■ Problem details ■
Copy, word for word, each line of the data below from the first through the line containing "- Hệ thống cho", and stop there.

[Opening Data under study section]

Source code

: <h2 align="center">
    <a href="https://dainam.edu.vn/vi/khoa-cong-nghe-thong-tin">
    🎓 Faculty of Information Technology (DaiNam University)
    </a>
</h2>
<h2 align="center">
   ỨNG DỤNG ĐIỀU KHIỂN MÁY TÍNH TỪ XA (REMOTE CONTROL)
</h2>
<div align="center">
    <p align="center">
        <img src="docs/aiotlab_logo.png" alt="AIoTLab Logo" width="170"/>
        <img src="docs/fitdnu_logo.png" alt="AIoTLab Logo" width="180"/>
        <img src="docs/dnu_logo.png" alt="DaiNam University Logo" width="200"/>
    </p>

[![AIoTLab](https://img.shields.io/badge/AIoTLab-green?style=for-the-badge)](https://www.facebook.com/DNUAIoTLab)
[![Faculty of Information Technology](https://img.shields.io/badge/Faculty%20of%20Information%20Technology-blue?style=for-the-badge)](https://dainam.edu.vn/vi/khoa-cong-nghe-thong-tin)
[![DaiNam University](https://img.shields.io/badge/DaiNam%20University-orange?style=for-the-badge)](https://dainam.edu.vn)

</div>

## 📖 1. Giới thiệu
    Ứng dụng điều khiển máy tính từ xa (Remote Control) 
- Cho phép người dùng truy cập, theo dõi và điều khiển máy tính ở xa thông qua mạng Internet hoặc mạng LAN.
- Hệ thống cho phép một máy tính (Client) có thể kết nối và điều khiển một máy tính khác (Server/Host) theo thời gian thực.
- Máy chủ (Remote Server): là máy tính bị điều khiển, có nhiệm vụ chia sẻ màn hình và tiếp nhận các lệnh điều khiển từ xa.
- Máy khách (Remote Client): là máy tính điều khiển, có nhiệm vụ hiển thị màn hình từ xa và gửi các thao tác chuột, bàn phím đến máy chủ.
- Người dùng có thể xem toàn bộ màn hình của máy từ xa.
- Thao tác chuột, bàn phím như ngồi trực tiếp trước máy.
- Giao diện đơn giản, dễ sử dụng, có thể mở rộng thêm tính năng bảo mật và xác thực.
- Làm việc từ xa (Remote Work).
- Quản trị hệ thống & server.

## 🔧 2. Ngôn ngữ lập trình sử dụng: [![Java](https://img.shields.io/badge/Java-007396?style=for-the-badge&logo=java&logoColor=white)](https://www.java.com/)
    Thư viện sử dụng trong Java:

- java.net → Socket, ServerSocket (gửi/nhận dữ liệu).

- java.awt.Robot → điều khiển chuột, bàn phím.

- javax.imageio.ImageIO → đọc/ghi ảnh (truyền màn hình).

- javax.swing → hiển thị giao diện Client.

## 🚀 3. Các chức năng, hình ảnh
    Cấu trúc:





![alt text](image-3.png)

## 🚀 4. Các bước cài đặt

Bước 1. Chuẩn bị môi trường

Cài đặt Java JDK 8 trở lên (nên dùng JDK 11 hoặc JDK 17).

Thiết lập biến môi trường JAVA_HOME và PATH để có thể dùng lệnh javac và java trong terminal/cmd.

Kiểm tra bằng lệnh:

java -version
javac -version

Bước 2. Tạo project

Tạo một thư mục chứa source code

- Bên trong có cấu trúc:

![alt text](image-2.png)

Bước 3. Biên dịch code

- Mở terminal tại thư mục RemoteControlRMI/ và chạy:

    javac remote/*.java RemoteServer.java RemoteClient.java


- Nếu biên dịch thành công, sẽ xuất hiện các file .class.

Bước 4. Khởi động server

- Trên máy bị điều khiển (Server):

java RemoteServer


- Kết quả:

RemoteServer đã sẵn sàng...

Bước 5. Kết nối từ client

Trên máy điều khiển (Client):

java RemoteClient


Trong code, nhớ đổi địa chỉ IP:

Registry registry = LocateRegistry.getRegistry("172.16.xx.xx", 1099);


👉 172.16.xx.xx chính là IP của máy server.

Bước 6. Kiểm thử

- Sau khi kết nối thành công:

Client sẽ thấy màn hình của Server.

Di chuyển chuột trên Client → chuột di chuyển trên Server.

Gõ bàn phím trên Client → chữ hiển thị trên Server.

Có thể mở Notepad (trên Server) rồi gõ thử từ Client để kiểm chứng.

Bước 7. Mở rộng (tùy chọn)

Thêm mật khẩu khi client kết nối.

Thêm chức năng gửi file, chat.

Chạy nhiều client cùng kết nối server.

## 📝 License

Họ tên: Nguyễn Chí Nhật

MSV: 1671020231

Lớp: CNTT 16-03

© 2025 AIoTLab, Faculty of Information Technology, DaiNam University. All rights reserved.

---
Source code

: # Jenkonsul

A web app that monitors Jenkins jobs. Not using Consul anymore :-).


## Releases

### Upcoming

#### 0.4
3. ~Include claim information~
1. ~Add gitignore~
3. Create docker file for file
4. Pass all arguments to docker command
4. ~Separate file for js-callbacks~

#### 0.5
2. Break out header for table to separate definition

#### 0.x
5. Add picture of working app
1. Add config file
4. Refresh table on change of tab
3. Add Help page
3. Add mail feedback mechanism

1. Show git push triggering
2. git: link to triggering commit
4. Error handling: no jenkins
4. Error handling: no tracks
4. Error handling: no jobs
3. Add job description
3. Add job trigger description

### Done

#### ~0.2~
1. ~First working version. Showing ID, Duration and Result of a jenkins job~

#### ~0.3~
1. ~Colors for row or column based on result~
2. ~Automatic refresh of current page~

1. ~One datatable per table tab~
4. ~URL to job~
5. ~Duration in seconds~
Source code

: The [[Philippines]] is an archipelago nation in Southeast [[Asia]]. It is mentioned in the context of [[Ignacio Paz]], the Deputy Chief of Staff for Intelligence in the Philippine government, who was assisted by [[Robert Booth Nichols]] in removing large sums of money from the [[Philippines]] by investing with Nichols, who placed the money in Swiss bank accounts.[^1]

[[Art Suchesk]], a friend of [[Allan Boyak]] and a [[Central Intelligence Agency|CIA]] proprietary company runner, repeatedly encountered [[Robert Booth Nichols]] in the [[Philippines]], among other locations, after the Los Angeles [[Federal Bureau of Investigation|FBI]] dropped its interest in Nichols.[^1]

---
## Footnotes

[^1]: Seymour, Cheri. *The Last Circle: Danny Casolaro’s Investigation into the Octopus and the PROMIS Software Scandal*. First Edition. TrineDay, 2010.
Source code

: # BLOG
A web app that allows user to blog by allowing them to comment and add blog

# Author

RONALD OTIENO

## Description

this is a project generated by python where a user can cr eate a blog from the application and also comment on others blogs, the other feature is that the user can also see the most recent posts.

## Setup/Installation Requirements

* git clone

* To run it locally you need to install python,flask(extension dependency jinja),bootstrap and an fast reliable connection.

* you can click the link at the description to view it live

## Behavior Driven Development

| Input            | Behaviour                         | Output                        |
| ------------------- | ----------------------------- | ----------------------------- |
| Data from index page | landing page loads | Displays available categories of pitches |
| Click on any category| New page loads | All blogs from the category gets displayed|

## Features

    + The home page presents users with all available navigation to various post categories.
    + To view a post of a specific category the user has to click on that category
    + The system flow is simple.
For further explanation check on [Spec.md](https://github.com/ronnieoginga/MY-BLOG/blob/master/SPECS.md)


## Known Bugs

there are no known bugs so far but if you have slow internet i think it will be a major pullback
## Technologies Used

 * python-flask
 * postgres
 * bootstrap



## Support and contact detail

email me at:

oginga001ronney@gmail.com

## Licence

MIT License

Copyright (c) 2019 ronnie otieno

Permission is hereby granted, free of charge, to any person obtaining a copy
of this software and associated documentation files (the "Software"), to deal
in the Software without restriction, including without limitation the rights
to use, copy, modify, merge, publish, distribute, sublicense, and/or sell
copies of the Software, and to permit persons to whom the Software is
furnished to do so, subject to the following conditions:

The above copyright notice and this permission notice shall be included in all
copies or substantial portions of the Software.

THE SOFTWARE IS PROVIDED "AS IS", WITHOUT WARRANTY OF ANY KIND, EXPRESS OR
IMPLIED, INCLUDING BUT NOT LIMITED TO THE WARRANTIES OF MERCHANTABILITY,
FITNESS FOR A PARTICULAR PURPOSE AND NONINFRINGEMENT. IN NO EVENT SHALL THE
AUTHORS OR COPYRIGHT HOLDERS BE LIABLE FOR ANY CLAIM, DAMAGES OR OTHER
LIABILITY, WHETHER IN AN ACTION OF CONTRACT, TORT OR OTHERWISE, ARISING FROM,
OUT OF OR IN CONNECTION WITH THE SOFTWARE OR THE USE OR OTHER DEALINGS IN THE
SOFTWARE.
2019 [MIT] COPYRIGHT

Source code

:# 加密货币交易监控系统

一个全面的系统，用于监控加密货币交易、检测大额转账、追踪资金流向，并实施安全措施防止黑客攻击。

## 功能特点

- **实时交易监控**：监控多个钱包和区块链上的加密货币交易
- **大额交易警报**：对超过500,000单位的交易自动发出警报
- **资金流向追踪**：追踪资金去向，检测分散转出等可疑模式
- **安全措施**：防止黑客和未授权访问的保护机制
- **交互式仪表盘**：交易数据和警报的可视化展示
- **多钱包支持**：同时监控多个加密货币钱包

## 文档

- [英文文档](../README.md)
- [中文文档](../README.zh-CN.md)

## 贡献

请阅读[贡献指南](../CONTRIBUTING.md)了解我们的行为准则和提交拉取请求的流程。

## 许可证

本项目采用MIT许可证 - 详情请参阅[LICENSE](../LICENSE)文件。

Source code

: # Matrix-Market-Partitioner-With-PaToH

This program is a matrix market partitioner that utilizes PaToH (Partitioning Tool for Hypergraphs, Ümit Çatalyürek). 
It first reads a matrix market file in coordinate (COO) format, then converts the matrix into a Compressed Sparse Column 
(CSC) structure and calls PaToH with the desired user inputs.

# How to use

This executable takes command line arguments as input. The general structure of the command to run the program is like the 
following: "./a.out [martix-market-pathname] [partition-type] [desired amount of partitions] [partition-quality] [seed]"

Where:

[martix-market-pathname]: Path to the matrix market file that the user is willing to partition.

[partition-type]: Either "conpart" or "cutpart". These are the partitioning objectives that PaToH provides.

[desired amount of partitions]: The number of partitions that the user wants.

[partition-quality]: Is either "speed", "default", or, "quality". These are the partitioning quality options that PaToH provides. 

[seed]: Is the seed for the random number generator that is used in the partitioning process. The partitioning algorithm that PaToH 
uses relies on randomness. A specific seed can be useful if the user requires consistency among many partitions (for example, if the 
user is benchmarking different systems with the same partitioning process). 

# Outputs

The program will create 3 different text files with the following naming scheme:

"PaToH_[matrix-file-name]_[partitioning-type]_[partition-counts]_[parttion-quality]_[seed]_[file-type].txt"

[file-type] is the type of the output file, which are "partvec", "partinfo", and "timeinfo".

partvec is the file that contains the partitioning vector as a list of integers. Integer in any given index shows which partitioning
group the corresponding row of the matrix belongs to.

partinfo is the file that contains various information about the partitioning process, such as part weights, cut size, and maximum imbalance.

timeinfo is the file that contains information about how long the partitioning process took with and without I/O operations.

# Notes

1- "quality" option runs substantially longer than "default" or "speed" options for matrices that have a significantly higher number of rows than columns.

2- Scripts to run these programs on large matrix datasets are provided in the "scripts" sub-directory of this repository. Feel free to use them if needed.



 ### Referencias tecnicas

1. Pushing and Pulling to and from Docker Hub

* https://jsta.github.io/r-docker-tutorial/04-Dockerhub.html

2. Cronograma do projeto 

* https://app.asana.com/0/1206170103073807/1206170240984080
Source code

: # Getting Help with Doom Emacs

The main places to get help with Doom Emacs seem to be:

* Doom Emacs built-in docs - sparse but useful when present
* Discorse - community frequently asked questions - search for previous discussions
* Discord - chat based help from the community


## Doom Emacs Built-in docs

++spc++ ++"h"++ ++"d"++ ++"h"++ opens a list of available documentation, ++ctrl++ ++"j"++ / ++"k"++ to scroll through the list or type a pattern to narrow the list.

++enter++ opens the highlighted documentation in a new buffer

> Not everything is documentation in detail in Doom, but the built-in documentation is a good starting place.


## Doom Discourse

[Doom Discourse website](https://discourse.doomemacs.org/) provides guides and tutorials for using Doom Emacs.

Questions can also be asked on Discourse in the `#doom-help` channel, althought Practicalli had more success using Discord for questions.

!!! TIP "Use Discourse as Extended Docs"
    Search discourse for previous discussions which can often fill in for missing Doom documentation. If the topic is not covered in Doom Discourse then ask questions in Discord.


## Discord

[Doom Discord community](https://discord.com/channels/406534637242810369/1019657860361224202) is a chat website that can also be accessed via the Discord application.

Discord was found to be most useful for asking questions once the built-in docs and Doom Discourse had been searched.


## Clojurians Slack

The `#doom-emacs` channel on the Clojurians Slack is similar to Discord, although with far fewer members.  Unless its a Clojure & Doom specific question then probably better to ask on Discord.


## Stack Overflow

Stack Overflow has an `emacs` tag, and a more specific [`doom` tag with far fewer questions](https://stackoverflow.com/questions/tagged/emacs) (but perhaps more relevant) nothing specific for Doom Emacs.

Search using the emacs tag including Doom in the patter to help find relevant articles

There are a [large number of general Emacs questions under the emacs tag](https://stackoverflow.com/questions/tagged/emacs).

[Closing Data under study section]

■ Task result ■
Source code

: <h2 align="center">
    <a href="https://dainam.edu.vn/vi/khoa-cong-nghe-thong-tin">
    🎓 Faculty of Information Technology (DaiNam University)
    </a>
</h2>
<h2 align="center">
   ỨNG DỤNG ĐIỀU KHIỂN MÁY TÍNH TỪ XA (REMOTE CONTROL)
</h2>
<div align="center">
    <p align="center">
        <img src="docs/aiotlab_logo.png" alt="AIoTLab Logo" width="170"/>
        <img src="docs/fitdnu_logo.png" alt="AIoTLab Logo" width="180"/>
        <img src="docs/dnu_logo.png" alt="DaiNam University Logo" width="200"/>
    </p>

[![AIoTLab](https://img.shields.io/badge/AIoTLab-green?style=for-the-badge)](https://www.facebook.com/DNUAIoTLab)
[![Faculty of Information Technology](https://img.shields.io/badge/Faculty%20of%20Information%20Technology-blue?style=for-the-badge)](https://dainam.edu.vn/vi/khoa-cong-nghe-thong-tin)
[![DaiNam University](https://img.shields.io/badge/DaiNam%20University-orange?style=for-the-badge)](https://dainam.edu.vn)

</div>

## 📖 1. Giới thiệu
    Ứng dụng điều khiển máy tính từ xa (Remote Control) 
- Cho phép người dùng truy cập, theo dõi và điều khiển máy tính ở xa thông qua mạng Internet hoặc mạng LAN.
- Hệ thống cho phép một máy tính (Client) có thể kết nối và điều khiển một máy tính khác (Server/Host) theo thời gian thực.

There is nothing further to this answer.